Exercise objective: The answer consists solely of the listing's lines from the first through the line containing "TallBo facility at Fermilab.", each reproduced exactly.

Material to process:
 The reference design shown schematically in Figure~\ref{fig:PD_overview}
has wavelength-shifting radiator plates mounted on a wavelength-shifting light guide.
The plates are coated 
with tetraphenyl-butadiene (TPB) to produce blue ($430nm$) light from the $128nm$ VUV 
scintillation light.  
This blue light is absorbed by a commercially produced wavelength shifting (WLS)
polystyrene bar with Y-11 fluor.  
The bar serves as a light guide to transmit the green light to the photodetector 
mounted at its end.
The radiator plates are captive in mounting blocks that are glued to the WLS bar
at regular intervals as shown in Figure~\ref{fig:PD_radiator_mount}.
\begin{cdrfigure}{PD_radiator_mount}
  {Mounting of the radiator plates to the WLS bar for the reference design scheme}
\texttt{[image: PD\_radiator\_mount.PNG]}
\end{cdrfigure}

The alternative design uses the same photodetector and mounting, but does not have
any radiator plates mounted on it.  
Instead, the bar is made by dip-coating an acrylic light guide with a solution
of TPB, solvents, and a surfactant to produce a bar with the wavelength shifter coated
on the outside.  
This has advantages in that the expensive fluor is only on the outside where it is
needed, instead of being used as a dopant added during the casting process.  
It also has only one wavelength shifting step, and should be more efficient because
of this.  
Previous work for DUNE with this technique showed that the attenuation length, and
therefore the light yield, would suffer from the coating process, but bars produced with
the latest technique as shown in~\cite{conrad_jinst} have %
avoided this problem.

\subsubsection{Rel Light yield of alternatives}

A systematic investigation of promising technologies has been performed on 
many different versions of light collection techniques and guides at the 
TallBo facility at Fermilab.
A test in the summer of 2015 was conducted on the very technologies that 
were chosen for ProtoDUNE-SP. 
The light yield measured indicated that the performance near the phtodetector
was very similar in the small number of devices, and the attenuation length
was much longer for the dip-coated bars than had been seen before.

Solution to this exercise:
 The reference design shown schematically in Figure~\ref{fig:PD_overview}
has wavelength-shifting radiator plates mounted on a wavelength-shifting light guide.
The plates are coated 
with tetraphenyl-butadiene (TPB) to produce blue ($430nm$) light from the $128nm$ VUV 
scintillation light.  
This blue light is absorbed by a commercially produced wavelength shifting (WLS)
polystyrene bar with Y-11 fluor.  
The bar serves as a light guide to transmit the green light to the photodetector 
mounted at its end.
The radiator plates are captive in mounting blocks that are glued to the WLS bar
at regular intervals as shown in Figure~\ref{fig:PD_radiator_mount}.
\begin{cdrfigure}{PD_radiator_mount}
  {Mounting of the radiator plates to the WLS bar for the reference design scheme}
\texttt{[image: PD\_radiator\_mount.PNG]}
\end{cdrfigure}

The alternative design uses the same photodetector and mounting, but does not have
any radiator plates mounted on it.  
Instead, the bar is made by dip-coating an acrylic light guide with a solution
of TPB, solvents, and a surfactant to produce a bar with the wavelength shifter coated
on the outside.  
This has advantages in that the expensive fluor is only on the outside where it is
needed, instead of being used as a dopant added during the casting process.  
It also has only one wavelength shifting step, and should be more efficient because
of this.  
Previous work for DUNE with this technique showed that the attenuation length, and
therefore the light yield, would suffer from the coating process, but bars produced with
the latest technique as shown in~\cite{conrad_jinst} have %
avoided this problem.

\subsubsection{Rel Light yield of alternatives}

A systematic investigation of promising technologies has been performed on 
many different versions of light collection techniques and guides at the 
TallBo facility at Fermilab.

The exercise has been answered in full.